Terwijl hij onderweg in een nachtverblijf toefde, zocht Jahweh hem op, en wilde hem doden.
25 However, Zipporah used a flint knife to cut off her son's foreskin. She touched his feet with it, and said to him, “You are a blood-husband to me.”
Maar Sippora nam een scherpe steen, en sneed de voorhuid van haar zoon af; zij raakte Moses’ voeten daarmee aan, en sprak: Een bloedige bruidegom zijt ge mij.
26 (Calling him a blood-husband referred to circumcision.) After this the Lord left Moses alone.
Toen liet Jahweh hem met rust. Zij had immers bedoeld: een bloedige bruidegom door de besnijdenis.

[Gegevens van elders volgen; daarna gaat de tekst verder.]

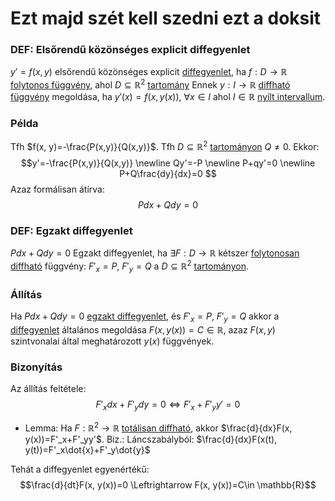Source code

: # Ezt majd szét kell szedni ezt a doksit

### DEF: Elsőrendű közönséges explicit diffegyenlet
$y'=f(x,y)$ elsőrendű közönséges explicit [diffegyenlet](differencial-egyenlet.md), ha $f:D\to \mathbb{R}$ [folytonos függvény](fuggveny-folytonossaga.md), ahol $D\subseteq \mathbb{R}^2$ [tartomány](tartomany.md)
Ennek $y:I\to \mathbb{R}$ [diffható függvény](totalis-diffhatosag.md) megoldása, ha $y'(x)=f(x, y(x)),\  \forall x\in I$ ahol $I\in \mathbb{R}$ [nyílt intervallum](nyilt-halmaz.md).

### Példa
Tfh $f(x, y)=-\frac{P(x,y)}{Q(x,y)}$. Tfh $D\subseteq\mathbb{R}^2$ [tartományon](tartomany.md) $Q\neq0$. Ekkor:
$$y'=-\frac{P(x,y)}{Q(x,y)} \newline
Qy'=-P \newline
P+qy'=0 \newline
P+Q\frac{dy}{dx}=0
$$
Azaz formálisan átírva:
$$Pdx+Qdy=0 $$

### DEF: Egzakt diffegyenlet
$Pdx+Qdy=0$ Egzakt diffegyenlet, ha $\exists F:D\to \mathbb{R}$ kétszer [folytonosan diffható](folytonos-diffhatosag.md) függvény: $F'_x=P,\ F'_y=Q$ a $D\subseteq \mathbb{R}^2$ [tartományon](tartomany.md).

### Állítás
Ha $Pdx+Qdy=0$ [egzakt diffegyenlet](egzakt-diffegyenlet.md), és $F'_x=P,\ F'_y=Q$ akkor a [diffegyenlet](differencial-egyenlet.md) általános megoldása $F(x, y(x))=C \in \mathbb{R}$, azaz $F(x, y)$ szintvonalai által meghatározott $y(x)$ függvények.

### Bizonyítás
Az állítás feltétele:
$$F'_xdx+F'_ydy=0 \Leftrightarrow F'_x+F'_yy'=0$$
- Lemma: Ha $F:\mathbb{R}^2\to \mathbb{R}$ [totálisan diffható](totalis-diffhatosag.md), akkor $\frac{d}{dx}F(x, y(x))=F'_x+F'_yy'$. Biz.: Láncszabályból: $\frac{d}{dx}F(x(t), y(t))=F'_x\dot{x}+F'_y\dot{y}$

Tehát a diffegyenlet egyenértékű:
$$\frac{d}{dt}F(x, y(x))=0 \Leftrightarrow F(x, y(x))=C\in \mathbb{R}$$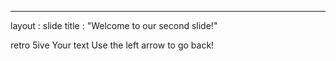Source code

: ---
layout : slide
title : "Welcome to our second slide!"

retro 5ive
Your text
Use the left arrow to go back!
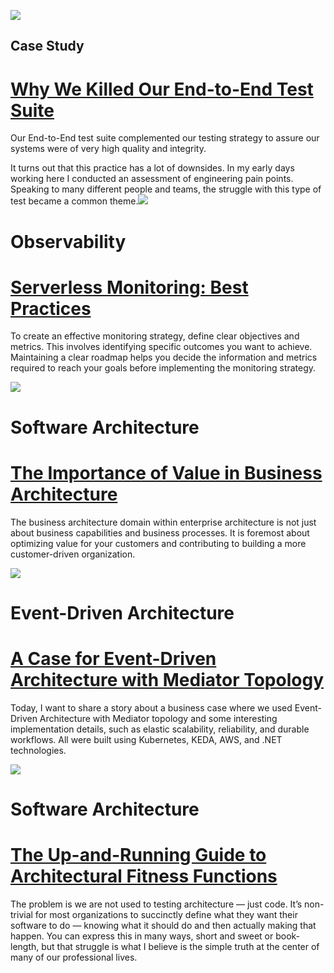 [![](https://mcusercontent.com/219daa24bb0e9b48aea4bcfcf/images/d120f714-3744-2104-8600-0f1036e871b8.png)](https://building.nubank.com.br/why-we-killed-our-end-to-end-test-suite/ "")

## Case Study

# [Why We Killed Our End-to-End Test Suite](https://building.nubank.com.br/why-we-killed-our-end-to-end-test-suite/)

Our End-to-End test suite complemented our testing strategy to assure our systems were of very high quality and integrity.

It turns out that this practice has a lot of downsides. In my early days working here I conducted an assessment of engineering pain points. Speaking to many different people and teams, the struggle with this type of test became a common theme.[![](https://mcusercontent.com/219daa24bb0e9b48aea4bcfcf/images/dcaed9ab-f003-68b5-f395-306c5c68eee7.jpeg)](https://aws.plainenglish.io/serverless-monitoring-best-practices-fbcf14e3b624 "")

# Observability

# [Serverless Monitoring: Best Practices](https://aws.plainenglish.io/serverless-monitoring-best-practices-fbcf14e3b624)

To create an effective monitoring strategy, define clear objectives and metrics. This involves identifying specific outcomes you want to achieve. Maintaining a clear roadmap helps you decide the information and metrics required to reach your goals before implementing the monitoring strategy.

[![](https://mcusercontent.com/219daa24bb0e9b48aea4bcfcf/images/caea6caa-676c-914f-e047-cc4a1d6d0e30.png)](https://www.businessarchitecture.info/providing-value-with-business-architecture-and-it-architecture "")

# Software Architecture

# [The Importance of Value in Business Architecture](https://www.businessarchitecture.info/providing-value-with-business-architecture-and-it-architecture)

The business architecture domain within enterprise architecture is not just about business capabilities and business processes. It is foremost about optimizing value for your customers and contributing to building a more customer-driven organization.

[![](https://mcusercontent.com/219daa24bb0e9b48aea4bcfcf/images/f6f4686b-dc1d-057e-3525-e5b9adc5fa3c.jpg)](https://www.infoq.com/articles/eda-mediator "")

# Event-Driven Architecture

# [A Case for Event-Driven Architecture with Mediator Topology](https://www.infoq.com/articles/eda-mediator)

Today, I want to share a story about a business case where we used Event-Driven Architecture with Mediator topology and some interesting implementation details, such as elastic scalability, reliability, and durable workflows. All were built using Kubernetes, KEDA, AWS, and .NET technologies.

[![](https://mcusercontent.com/219daa24bb0e9b48aea4bcfcf/images/aaaeea36-9eb0-e2c0-f9e7-9cebb8580557.jpeg)](https://betterprogramming.pub/the-up-and-running-guide-to-architectural-fitness-functions-1621ebe46ea "")

# Software Architecture

# [The Up-and-Running Guide to Architectural Fitness Functions](https://betterprogramming.pub/the-up-and-running-guide-to-architectural-fitness-functions-1621ebe46ea)

The problem is we are not used to testing architecture — just code. It’s non-trivial for most organizations to succinctly define what they want their software to do — knowing what it should do and then actually making that happen. You can express this in many ways, short and sweet or book-length, but that struggle is what I believe is the simple truth at the center of many of our professional lives.

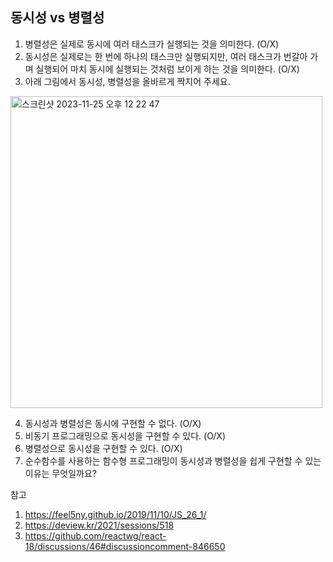 ## 동시성 vs 병렬성

1. 병렬성은 실제로 동시에 여러 태스크가 실행되는 것을 의미한다. (O/X)
2. 동시성은 실제로는 한 번에 하나의 태스크만 실행되지만, 여러 태스크가 번갈아 가며 실행되어 마치 동시에 실행되는 것처럼 보이게 하는 것을 의미한다. (O/X)
3. 아래 그림에서 동시성, 병렬성을 올바르게 짝지어 주세요.

<img width="499" alt="스크린샷 2023-11-25 오후 12 22 47" src="https://github.com/sa02045/blog/assets/50866506/d344cd7d-e47f-409c-81e5-5ff8969cb146">

4. 동시성과 병렬성은 동시에 구현할 수 없다. (O/X)
5. 비동기 프로그래밍으로 동시성을 구현할 수 있다. (O/X)
6. 병렬성으로 동시성을 구현할 수 있다. (O/X)
7. 순수함수를 사용하는 함수형 프로그래밍이 동시성과 병렬성을 쉽게 구현할 수 있는 이유는 무엇일까요?

참고

1. https://feel5ny.github.io/2019/11/10/JS_26_1/
2. https://deview.kr/2021/sessions/518
3. https://github.com/reactwg/react-18/discussions/46#discussioncomment-846650
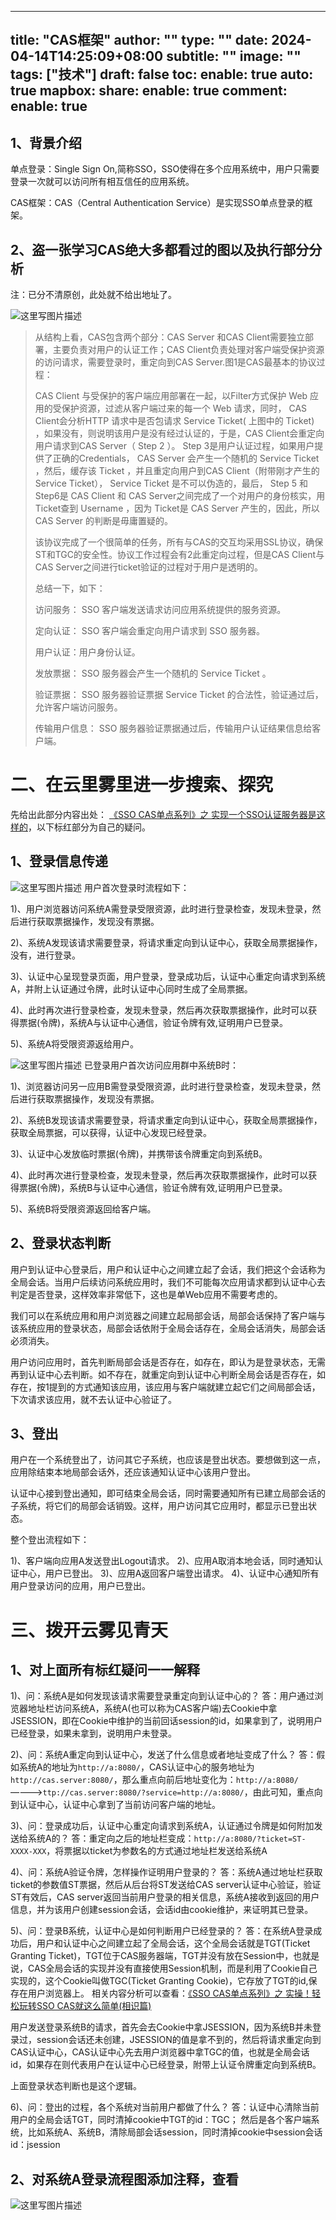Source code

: 
---
title: "CAS框架"
author: ""
type: ""
date: 2024-04-14T14:25:09+08:00
subtitle: ""
image: ""
tags: ["技术"]
draft: false
toc:
enable: true
auto: true
mapbox:
share:
enable: true
comment:
enable: true
---


## 1、背景介绍

单点登录：Single Sign On,简称SSO，SSO使得在多个应用系统中，用户只需要登录一次就可以访问所有相互信任的应用系统。

CAS框架：CAS（Central Authentication Service）是实现SSO单点登录的框架。

## 2、盗一张学习CAS绝大多都看过的图以及执行部分分析

注：已分不清原创，此处就不给出地址了。

![这里写图片描述](https://img-blog.csdn.net/20160905134018381)

> 从结构上看，CAS包含两个部分：CAS Server 和CAS Client需要独立部署，主要负责对用户的认证工作；CAS
> Client负责处理对客户端受保护资源的访问请求，需要登录时，重定向到CAS Server.图1是CAS最基本的协议过程：
>
> CAS Client 与受保护的客户端应用部署在一起，以Filter方式保护 Web 应用的受保护资源，过滤从客户端过来的每一个 Web
> 请求，同时， CAS Client会分析HTTP 请求中是否包请求 Service Ticket( 上图中的 Ticket)
> ，如果没有，则说明该用户是没有经过认证的，于是，CAS Client会重定向用户请求到CAS Server（ Step 2 ）。 Step
> 3是用户认证过程，如果用户提供了正确的Credentials， CAS Server 会产生一个随机的 Service Ticket
> ，然后，缓存该 Ticket ，并且重定向用户到CAS Client（附带刚才产生的Service Ticket）， Service
> Ticket 是不可以伪造的，最后， Step 5 和 Step6是 CAS Client 和 CAS
> Server之间完成了一个对用户的身份核实，用Ticket查到 Username ，因为 Ticket是 CAS Server
> 产生的，因此，所以 CAS Server 的判断是毋庸置疑的。
>
> 该协议完成了一个很简单的任务，所有与CAS的交互均采用SSL协议，确保ST和TGC的安全性。协议工作过程会有2此重定向过程，但是CAS
> Client与CAS Server之间进行ticket验证的过程对于用户是透明的。
>
> 总结一下，如下：
>
> 访问服务： SSO 客户端发送请求访问应用系统提供的服务资源。
>
> 定向认证： SSO 客户端会重定向用户请求到 SSO 服务器。
>
> 用户认证：用户身份认证。
>
> 发放票据： SSO 服务器会产生一个随机的 Service Ticket 。
>
> 验证票据： SSO 服务器验证票据 Service Ticket 的合法性，验证通过后，允许客户端访问服务。
>
> 传输用户信息： SSO 服务器验证票据通过后，传输用户认证结果信息给客户端。

# 二、在云里雾里进一步搜索、探究

先给出此部分内容出处： [《SSO CAS单点系列》之 实现一个SSO认证服务器是这样的](http://www.imooc.com/article/3558)，以下标红部分为自己的疑问。

## 1、登录信息传递

![这里写图片描述](https://img-blog.csdn.net/20160905134331993)
用户首次登录时流程如下：

1)、用户浏览器访问系统A需登录受限资源，此时进行登录检查，发现未登录，然后进行获取票据操作，发现没有票据。

2)、系统A发现该请求需要登录，将请求重定向到认证中心，获取全局票据操作，没有，进行登录。

3)、认证中心呈现登录页面，用户登录，登录成功后，认证中心重定向请求到系统A，并附上认证通过令牌，此时认证中心同时生成了全局票据。

4)、此时再次进行登录检查，发现未登录，然后再次获取票据操作，此时可以获得票据(令牌)，系统A与认证中心通信，验证令牌有效,证明用户已登录。

5)、系统A将受限资源返给用户。

![这里写图片描述](https://img-blog.csdn.net/20160905134415791)
已登录用户首次访问应用群中系统B时：

1)、浏览器访问另一应用B需登录受限资源，此时进行登录检查，发现未登录，然后进行获取票据操作，发现没有票据。

2)、系统B发现该请求需要登录，将请求重定向到认证中心，获取全局票据操作，获取全局票据，可以获得，认证中心发现已经登录。

3)、认证中心发放临时票据(令牌)，并携带该令牌重定向到系统B。

4)、此时再次进行登录检查，发现未登录，然后再次获取票据操作，此时可以获得票据(令牌)，系统B与认证中心通信，验证令牌有效,证明用户已登录。

5)、系统B将受限资源返回给客户端。

## 2、登录状态判断

用户到认证中心登录后，用户和认证中心之间建立起了会话，我们把这个会话称为全局会话。当用户后续访问系统应用时，我们不可能每次应用请求都到认证中心去判定是否登录，这样效率非常低下，这也是单Web应用不需要考虑的。

我们可以在系统应用和用户浏览器之间建立起局部会话，局部会话保持了客户端与该系统应用的登录状态，局部会话依附于全局会话存在，全局会话消失，局部会话必须消失。

用户访问应用时，首先判断局部会话是否存在，如存在，即认为是登录状态，无需再到认证中心去判断。如不存在，就重定向到认证中心判断全局会话是否存在，如存在，按1提到的方式通知该应用，该应用与客户端就建立起它们之间局部会话，下次请求该应用，就不去认证中心验证了。

## 3、登出

用户在一个系统登出了，访问其它子系统，也应该是登出状态。要想做到这一点，应用除结束本地局部会话外，还应该通知认证中心该用户登出。

认证中心接到登出通知，即可结束全局会话，同时需要通知所有已建立局部会话的子系统，将它们的局部会话销毁。这样，用户访问其它应用时，都显示已登出状态。

整个登出流程如下：

1)、客户端向应用A发送登出Logout请求。
2)、应用A取消本地会话，同时通知认证中心，用户已登出。
3)、应用A返回客户端登出请求。
4)、认证中心通知所有用户登录访问的应用，用户已登出。

# 三、拨开云雾见青天

## 1、对上面所有标红疑问一一解释

1)、问：系统A是如何发现该请求需要登录重定向到认证中心的？
答：用户通过浏览器地址栏访问系统A，系统A(也可以称为CAS客户端)去Cookie中拿JSESSION，即在Cookie中维护的当前回话session的id，如果拿到了，说明用户已经登录，如果未拿到，说明用户未登录。

2)、问：系统A重定向到认证中心，发送了什么信息或者地址变成了什么？
答：假如系统A的地址为`http://a:8080/`，CAS认证中心的服务地址为`http://cas.server:8080/`，那么重点向前后地址变化为：`http://a:8080/`————>`ttp://cas.server:8080/?service=http://a:8080/`，由此可知，重点向到认证中心，认证中心拿到了当前访问客户端的地址。

3)、问：登录成功后，认证中心重定向请求到系统A，认证通过令牌是如何附加发送给系统A的？
答：重定向之后的地址栏变成：`http://a:8080/?ticket=ST-XXXX-XXX`，将票据以ticket为参数名的方式通过地址栏发送给系统A

4)、问：系统A验证令牌，怎样操作证明用户登录的？
答：系统A通过地址栏获取ticket的参数值ST票据，然后从后台将ST发送给CAS server认证中心验证，验证ST有效后，CAS server返回当前用户登录的相关信息，系统A接收到返回的用户信息，并为该用户创建session会话，会话id由cookie维护，来证明其已登录。

5)、问：登录B系统，认证中心是如何判断用户已经登录的？
答：在系统A登录成功后，用户和认证中心之间建立起了全局会话，这个全局会话就是TGT(Ticket Granting Ticket)，TGT位于CAS服务器端，TGT并没有放在Session中，也就是说，CAS全局会话的实现并没有直接使用Session机制，而是利用了Cookie自己实现的，这个Cookie叫做TGC(Ticket Granting Cookie)，它存放了TGT的id,保存在用户浏览器上。
相关内容分析可以查看：[《SSO CAS单点系列》之 实操！轻松玩转SSO CAS就这么简单(相识篇)](http://www.imooc.com/article/3720)

用户发送登录系统B的请求，首先会去Cookie中拿JSESSION，因为系统B并未登录过，session会话还未创建，JSESSION的值是拿不到的，然后将请求重定向到CAS认证中心，CAS认证中心先去用户浏览器中拿TGC的值，也就是全局会话id，如果存在则代表用户在认证中心已经登录，附带上认证令牌重定向到系统B。

上面登录状态判断也是这个逻辑。

6)、问：登出的过程，各个系统对当前用户都做了什么？
答：认证中心清除当前用户的全局会话TGT，同时清掉cookie中TGT的id：TGC；
然后是各个客户端系统，比如系统A、系统B，清除局部会话session，同时清掉cookie中session会话id：jsession

## 2、对系统A登录流程图添加注释，查看

![这里写图片描述](https://img-blog.csdn.net/20160905135324296)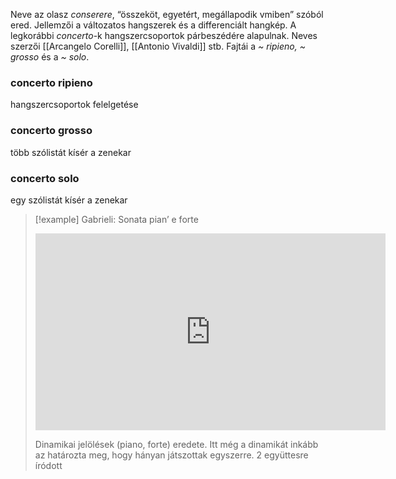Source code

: Neve az olasz *conserere*, “összeköt, egyetért, megállapodik vmiben” szóból ered. Jellemzői a változatos hangszerek és a differenciált hangkép.
A legkorábbi *concerto*-k hangszercsoportok párbeszédére alapulnak. Neves szerzői [[Arcangelo Corelli]], [[Antonio Vivaldi]] stb.
Fajtái a *~ ripieno, ~ grosso* és a *~ solo*.
### concerto ripieno
hangszercsoportok felelgetése
### concerto grosso
több szólistát kísér a zenekar
### concerto solo
egy szólistát kísér a zenekar

>[!example] Gabrieli: Sonata pian’ e forte
><iframe width="560" height="315" src="https://www.youtube-nocookie.com/embed/QXRITlQBitc?si=68L0DHewrP0C6uC2" title="YouTube video player" frameborder="0" allow="accelerometer; autoplay; clipboard-write; encrypted-media; gyroscope; picture-in-picture; web-share" allowfullscreen></iframe>
>
>Dinamikai jelölések (piano, forte) eredete. Itt még a dinamikát inkább az határozta meg, hogy hányan játszottak egyszerre. 2 együttesre íródott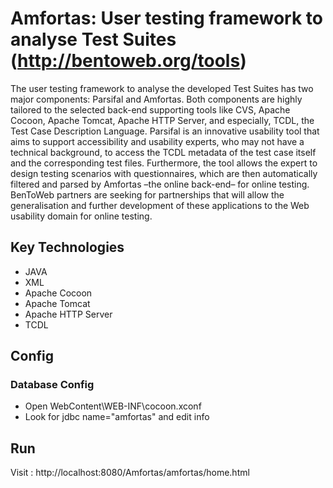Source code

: # Amfortas: User testing framework to analyse Test Suites (http://bentoweb.org/tools)

The user testing framework to analyse the developed Test Suites has two major components: Parsifal and Amfortas. Both components are highly tailored to the selected back-end supporting tools like CVS, Apache Cocoon, Apache Tomcat, Apache HTTP Server, and especially, TCDL, the Test Case Description Language. Parsifal is an innovative usability tool that aims to support accessibility and usability experts, who may not have a technical background, to access the TCDL metadata of the test case itself and the corresponding test files. Furthermore, the tool allows the expert to design testing scenarios with questionnaires, which are then automatically filtered and parsed by Amfortas –the online back-end– for online testing. BenToWeb partners are seeking for partnerships that will allow the generalisation and further development of these applications to the Web usability domain for online testing.

## Key Technologies
+ JAVA
+ XML
+ Apache Cocoon
+ Apache Tomcat
+ Apache HTTP Server
+ TCDL

## Config
### Database Config
+ Open WebContent\WEB-INF\cocoon.xconf
+ Look for  jdbc name="amfortas" and edit info

## Run
Visit : http://localhost:8080/Amfortas/amfortas/home.html



 
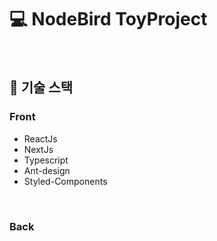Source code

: # 💻 NodeBird ToyProject

<br />

## 📑 기술 스택
### Front
- ReactJs
- NextJs
- Typescript
- Ant-design
- Styled-Components

<br />

### Back

<br />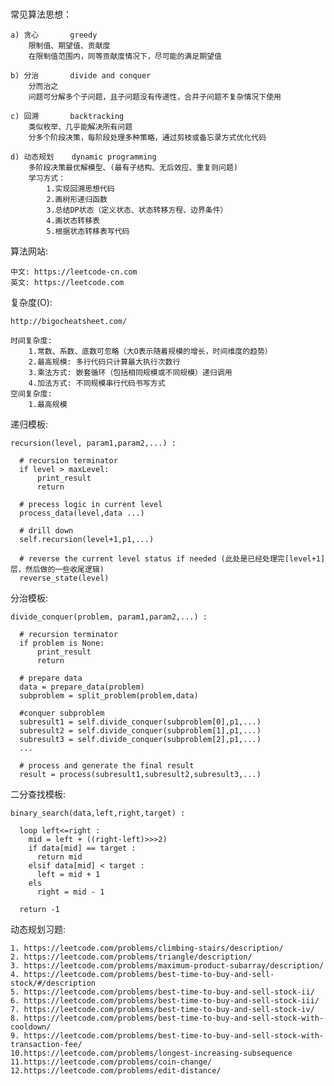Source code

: ###

常见算法思想：

    a) 贪心       greedy
        限制值、期望值、贡献度
        在限制值范围内，同等贡献度情况下，尽可能的满足期望值
    
    b) 分治       divide and conquer
        分而治之
        问题可分解多个子问题，且子问题没有传递性，合并子问题不复杂情况下使用
    
    c) 回溯       backtracking
        类似枚举、几乎能解决所有问题
        分多个阶段决策，每阶段处理多种策略，通过剪枝或备忘录方式优化代码
    
    d) 动态规划    dynamic programming
        多阶段决策最优解模型、(最有子结构、无后效应、重复则问题)
        学习方式：
            1.实现回溯思想代码
            2.画树形递归函数
            3.总结DP状态（定义状态、状态转移方程、边界条件）
            4.画状态转移表
            5.根据状态转移表写代码
            
    
算法网站:

    中文: https://leetcode-cn.com
    英文: https://leetcode.com

复杂度(O):

    http://bigocheatsheet.com/
    
    时间复杂度:
        1.常数、系数、底数可忽略（大O表示随着规模的增长，时间维度的趋势）
        2.最高规模: 多行代码只计算最大执行次数行
        3.乘法方式: 嵌套循环（包括相同规模或不同规模）递归调用
        4.加法方式: 不同规模串行代码书写方式
    空间复杂度:
        1.最高规模
        
递归模板:
    
    recursion(level, param1,param2,...) :
    
      # recursion terminator
      if level > maxLevel:
          print_result
          return
    
      # precess logic in current level
      process_data(level,data ...)
    
      # drill down
      self.recursion(level+1,p1,...)
    
      # reverse the current level status if needed (此处是已经处理完[level+1]层，然后做的一些收尾逻辑)
      reverse_state(level)
     
分治模板:
    
    divide_conquer(problem, param1,param2,...) :
    
      # recursion terminator
      if problem is None:
          print_result
          return
    
      # prepare data
      data = prepare_data(problem)
      subproblem = split_problem(problem,data)
    
      #conquer subproblem
      subresult1 = self.divide_conquer(subproblem[0],p1,...)
      subresult2 = self.divide_conquer(subproblem[1],p1,...)
      subresult3 = self.divide_conquer(subproblem[2],p1,...)
      ...
    
      # process and generate the final result
      result = process(subresult1,subresult2,subresult3,...)
      
二分查找模板:
    
    binary_search(data,left,right,target) :
      
      loop left<=right : 
        mid = left + ((right-left)>>>2)
        if data[mid] == target :
          return mid
        elsif data[mid] < target :
          left = mid + 1
        els
          right = mid - 1
          
      return -1
      



动态规划习题:

    1. https://leetcode.com/problems/climbing-stairs/description/
    2. https://leetcode.com/problems/triangle/description/
    3. https://leetcode.com/problems/maximum-product-subarray/description/
    4. https://leetcode.com/problems/best-time-to-buy-and-sell-stock/#/description
    5. https://leetcode.com/problems/best-time-to-buy-and-sell-stock-ii/
    6. https://leetcode.com/problems/best-time-to-buy-and-sell-stock-iii/
    7. https://leetcode.com/problems/best-time-to-buy-and-sell-stock-iv/
    8. https://leetcode.com/problems/best-time-to-buy-and-sell-stock-with-cooldown/
    9. https://leetcode.com/problems/best-time-to-buy-and-sell-stock-with-transaction-fee/
    10.https://leetcode.com/problems/longest-increasing-subsequence 
    11.https://leetcode.com/problems/coin-change/ 
    12.https://leetcode.com/problems/edit-distance/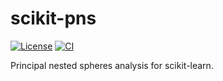# scikit-pns

[![License](https://img.shields.io/github/license/JSS95/scikit-pns)](https://github.com/JSS95/scikit-pns/blob/master/LICENSE)
[![CI](https://github.com/JSS95/scikit-pns/actions/workflows/ci.yml/badge.svg)](https://github.com/JSS95/scikit-pns/actions/workflows/ci.yml)

Principal nested spheres analysis for scikit-learn.
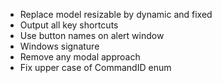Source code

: - Replace model resizable by dynamic and fixed
- Output all key shortcuts
- Use button names on alert window
- Windows signature
- Remove any modal approach
- Fix upper case of CommandID enum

27 The Lord had told Aaron, “Go and meet Moses in the desert.” So Aaron went and met Moses at the mountain of God and greeted him with a kiss.
Intussen had Jahweh tot Aäron gesproken: Ga Moses in de woestijn tegemoet. Hij ging dus op weg, ontmoette hem bij de berg van God en kuste hem.
28 Then Moses explained to Aaron everything the Lord had sent him to say and all the miracles he had ordered him to do.
En Moses deelde Aäron de hele opdracht van Jahweh mee en alle tekenen, die Hij hem bevolen had te verrichten.
29 Moses and Aaron traveled to Egypt. There they had all the Israelite elders gather together.
Daarop gingen Moses en Aäron verder en riepen al de oudsten van de Israëlieten bijeen.
30 Aaron shared with them everything the Lord had told Moses, and Moses carried out the miracles so they could see them.
Aäron verkondigde alles wat Jahweh tot Moses gesproken had, en Moses verrichtte de tekenen voor de ogen van het volk.
31 The Israelites were convinced. When they heard that the Lord had come to them, and that he had been touched by their suffering, they bowed their heads and worshiped.
Het volk geloofde; en toen zij hoorden, dat Jahweh de kinderen Israëls had bedacht, en hun ellende had aanschouwd, wierpen zij zich op de knieën en bogen zich ter aarde.